Бассейн был освещен мягким фосфоресцирующим светом, не проникавшим глубоко. Энакин
Вода была темной. Он чувствовал ее в Силе, но как бы через облако. Рыбыползуны и их водные сородичи тоже воспринимались, но опять же как-то размыто. Больше времени, чем следовало, потребовалось на то, чтобы определить картину жизни, течений и энергии в сердце дамютека формовщиков. Но в конце концов Энакин нашел его — образ дрожал в сознании, как мираж, но он был там. Течение отнесло светомеч к стене постройки, к барьеру, который преграждал рыбе выход из бассейна. Энакин напряг волю, и светомеч вздрогнул, сдвинулся с места, вспорол поверхность воды и прыгнул ему в руку.
— Кто здесь? — спросил чей-то голос из тени, окружавшей бассейн. Энакин быстро сделал шаг назад и скрылся в темном дальнем углу постройки; сердце его билось со скоростью света.
— Прошу прощения, — проскрежетал он, мысленно благодаря тизовирм в ухе и стараясь придать своему голосу как можно больше схожести с голосом йуужань-вонга. — Я никто.
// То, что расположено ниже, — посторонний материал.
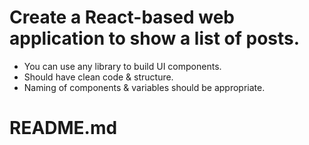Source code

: # Create a React-based web application to show a list of posts.

- You can use any library to build UI components.
- Should have clean code & structure.
- Naming of components & variables should be appropriate.

# README.md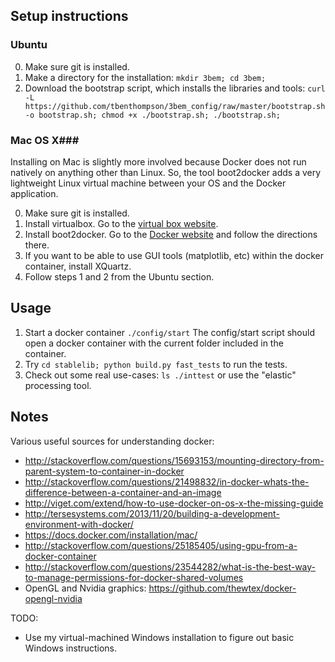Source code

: 
## Setup instructions ##
### Ubuntu ###
0. Make sure git is installed.
1. Make a directory for the installation: `mkdir 3bem; cd 3bem;`
2. Download the bootstrap script, which installs the libraries and tools: `curl -L https://github.com/tbenthompson/3bem_config/raw/master/bootstrap.sh -o bootstrap.sh; chmod +x ./bootstrap.sh; ./bootstrap.sh;`

### Mac OS X###
Installing on Mac is slightly more involved because Docker does not run natively on anything other than Linux. So, the tool boot2docker adds a very lightweight Linux virtual machine between your OS and the Docker application.

0. Make sure git is installed.
1. Install virtualbox. Go to the [virtual box website](http://virtualbox.org/).
2. Install boot2docker. Go to the [Docker website](https://docs.docker.com/installation/mac/) and follow the directions there.
3. If you want to be able to use GUI tools (matplotlib, etc) within the docker container, install XQuartz.
4. Follow steps 1 and 2 from the Ubuntu section.

## Usage ##
1. Start a docker container `./config/start` The config/start script should open a docker container with the current folder included in the container. 
2. Try `cd stablelib; python build.py fast_tests` to run the tests.
3. Check out some real use-cases: `ls ./inttest` or use the "elastic" processing tool.

## Notes ##

Various useful sources for understanding docker:
* http://stackoverflow.com/questions/15693153/mounting-directory-from-parent-system-to-container-in-docker
* http://stackoverflow.com/questions/21498832/in-docker-whats-the-difference-between-a-container-and-an-image
* http://viget.com/extend/how-to-use-docker-on-os-x-the-missing-guide
* http://tersesystems.com/2013/11/20/building-a-development-environment-with-docker/
* https://docs.docker.com/installation/mac/
* http://stackoverflow.com/questions/25185405/using-gpu-from-a-docker-container
* http://stackoverflow.com/questions/23544282/what-is-the-best-way-to-manage-permissions-for-docker-shared-volumes
* OpenGL and Nvidia graphics: https://github.com/thewtex/docker-opengl-nvidia

TODO: 
* Use my virtual-machined Windows installation to figure out basic Windows instructions.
Я Опозоренный.
Фигура в темноте шевельнулась, и Энакин смог лучше разглядеть ее силуэт. У нее была какая-то странная голова, над ней что-то непрерывно извивалось, как змеиное гнездо. Ничего подобного он раньше у йуужаньвонгов не видел.
— Это здание формовщиков, — произнес женский голос. — Тебе здесь нечего делать, Опозоренный.
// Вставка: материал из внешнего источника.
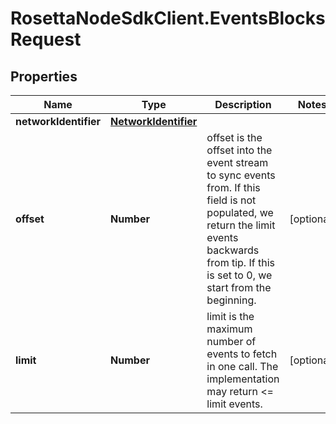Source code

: # RosettaNodeSdkClient.EventsBlocksRequest

## Properties

Name | Type | Description | Notes
------------ | ------------- | ------------- | -------------
**networkIdentifier** | [**NetworkIdentifier**](NetworkIdentifier.md) |  | 
**offset** | **Number** | offset is the offset into the event stream to sync events from. If this field is not populated, we return the limit events backwards from tip. If this is set to 0, we start from the beginning. | [optional] 
**limit** | **Number** | limit is the maximum number of events to fetch in one call. The implementation may return &lt;&#x3D; limit events. | [optional] 



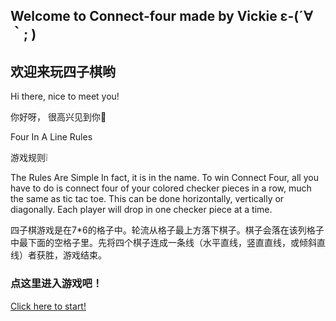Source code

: ## Welcome to Connect-four made by Vickie ε-(´∀｀; )
## 欢迎来玩四子棋哟

Hi there, nice to meet you!

你好呀， 很高兴见到你👋


Four In A Line Rules

游戏规则❕

The Rules Are Simple
In fact, it is in the name. To win Connect Four, all you have to do is connect four of your colored checker pieces in a row,
much the same as tic tac toe. This can be done horizontally, vertically or diagonally. Each player will drop in one checker
piece at a time.

四子棋游戏是在7*6的格子中。轮流从格子最上方落下棋子。棋子会落在该列格子中最下面的空格子里。先将四个棋子连成一条线（水平直线，竖直直线，或倾斜直线）者获胜，游戏结束。


### 点这里进入游戏吧！
[Click here to start!](http://yuc434.github.io/connect-four/test.html)



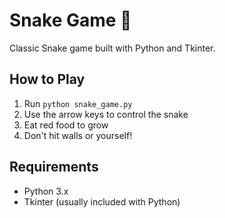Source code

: # Snake Game 🐍



Classic Snake game built with Python and Tkinter.

## How to Play
1. Run `python snake_game.py`
2. Use the arrow keys to control the snake
3. Eat red food to grow
4. Don't hit walls or yourself!

## Requirements
- Python 3.x
- Tkinter (usually included with Python)

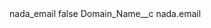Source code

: <?xml version="1.0" encoding="UTF-8"?>
<CustomMetadata xmlns="http://soap.sforce.com/2006/04/metadata" xmlns:xsi="http://www.w3.org/2001/XMLSchema-instance" xmlns:xsd="http://www.w3.org/2001/XMLSchema">
    <label>nada_email</label>
    <protected>false</protected>
    <values>
        <field>Domain_Name__c</field>
        <value xsi:type="xsd:string">nada.email</value>
    </values>
</CustomMetadata>
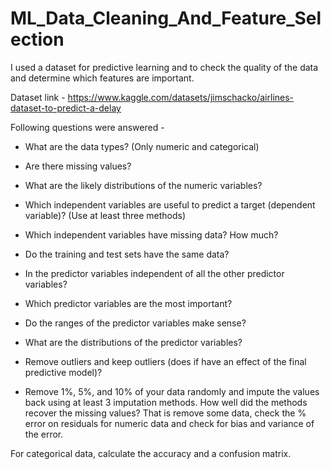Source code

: # ML_Data_Cleaning_And_Feature_Selection

I used a dataset for predictive learning and to check the quality of the data and determine which features are important.

Dataset link - https://www.kaggle.com/datasets/jimschacko/airlines-dataset-to-predict-a-delay

Following questions were answered - 

* What are the data types? (Only numeric and categorical)

* Are there missing values?

* What are the likely distributions of the numeric variables?

* Which independent variables are useful to predict a target (dependent variable)? (Use at least three methods)

* Which independent variables have missing data? How much? 

* Do the training and test sets have the same data?

* In the predictor variables independent of all the other predictor variables?

* Which predictor variables are the most important?

* Do the ranges of the predictor variables make sense?

* What are the distributions of the predictor variables?   

* Remove outliers and keep outliers (does if have an effect of the final predictive model)?

* Remove 1%, 5%, and 10% of your data randomly and impute the values back using at least 3 imputation methods. How well did the methods recover the missing values?  That is remove some data, check the % error on residuals for numeric data and check for bias and variance of the error.

For categorical data, calculate the accuracy and a confusion matrix.
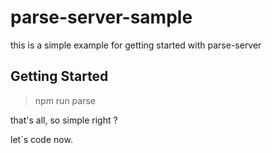 # parse-server-sample
this is a simple example for getting started with parse-server

## Getting Started

> npm run parse

that's all, so simple right ?

let`s code now.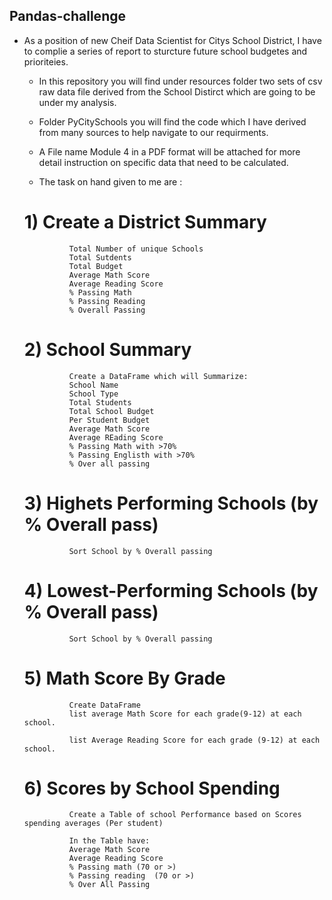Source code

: ## Pandas-challenge
- As a position of new Cheif Data Scientist for Citys School District, I have to complie a series of report to sturcture future school budgetes and prioriteies. 



   * In this repository you will find under resources folder two sets of csv raw data file derived from the School Distirct which are going to be under my analysis.
   * Folder PyCitySchools you will find the code which I have derived from many sources to help navigate to our requirments.
   * A File name Module 4 in a PDF format will be attached for more detail instruction on specific data that need to be calculated. 

    * The task on hand given to me are :

     # 1) Create a District Summary
                Total Number of unique Schools
                Total Sutdents
                Total Budget
                Average Math Score
                Average Reading Score
                % Passing Math 
                % Passing Reading 
                % Overall Passing

    # 2) School Summary
                Create a DataFrame which will Summarize:
                School Name
                School Type
                Total Students
                Total School Budget
                Per Student Budget
                Average Math Score
                Average REading Score
                % Passing Math with >70%
                % Passing Englisth with >70%
                % Over all passing

     # 3) Highets Performing Schools (by % Overall pass)  
                Sort School by % Overall passing

    # 4) Lowest-Performing Schools (by % Overall pass)
                Sort School by % Overall passing

     # 5) Math Score By Grade
                Create DataFrame
                list average Math Score for each grade(9-12) at each school.

                list Average Reading Score for each grade (9-12) at each school.

    # 6) Scores by School Spending 

                Create a Table of school Performance based on Scores spending averages (Per student)

                In the Table have:
                Average Math Score
                Average Reading Score
                % Passing math (70 or >)
                % Passing reading  (70 or >)
                % Over All Passing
— Я прошу прощения, великая, — сказал Энакин. — Я только хотел… — Я надеялся, что воды бассейна вдохновят меня на молитву Йун-Шуно, которая убедит ее заступиться за меня.
Повисла пауза.
— Я должна сообщить о тебе, ты знаешь. Сюда разрешается заходить лишь Опозоренным с феромоном пропуска. Я…
Энакин услышал короткий болезненный вздох.
— Что-то случилось, великая?
— Нет, — сказала она напряженным голосом. — Это лишь мое страдание. Я пришла сюда, чтобы созерцать его. Уходи, Опозоренный. Я не стану прерывать ради тебя свою медитацию. Уйди, оставь меня в покое, и считай, что тебе повезло.
— Спасибо, великая формовщица. Как пожелаете.
И с этими словами он ретировался. По лбу струился пот, а ноги слегка дрожали, но внутри все ликовало и сверкало, как сверхновая. Теперь у него было то, что он хотел.
Сверхновая чуть померкла, когда он вышел из дамютека и зашагал обратно в деревню Опозоренных. Ему нужно было больше, чем светляк и светомеч.
Нужно было еще время и уединение, но даже снисходительная Ууну вряд ли позволит ему это. Но, с другой стороны, Энакин не мог больше ждать Вуа Рапуунга. Ууну подозревала его. Хал Рапуунг высказал такое же подозрение, еще в тот первый день на базе.
А Вуа Рапуунг мог быть уже мертв.
Значит, надо где-то спрятаться. Но где?
Задумавшись, он внезапно въехал головой в чей-то живот. Йуужань-вонг выругался, и сильная рука вцепилась Энакину в волосы. От неожиданности Энакин выронил и светомеч, и светляка, вспыхнувшего ярким сиянием.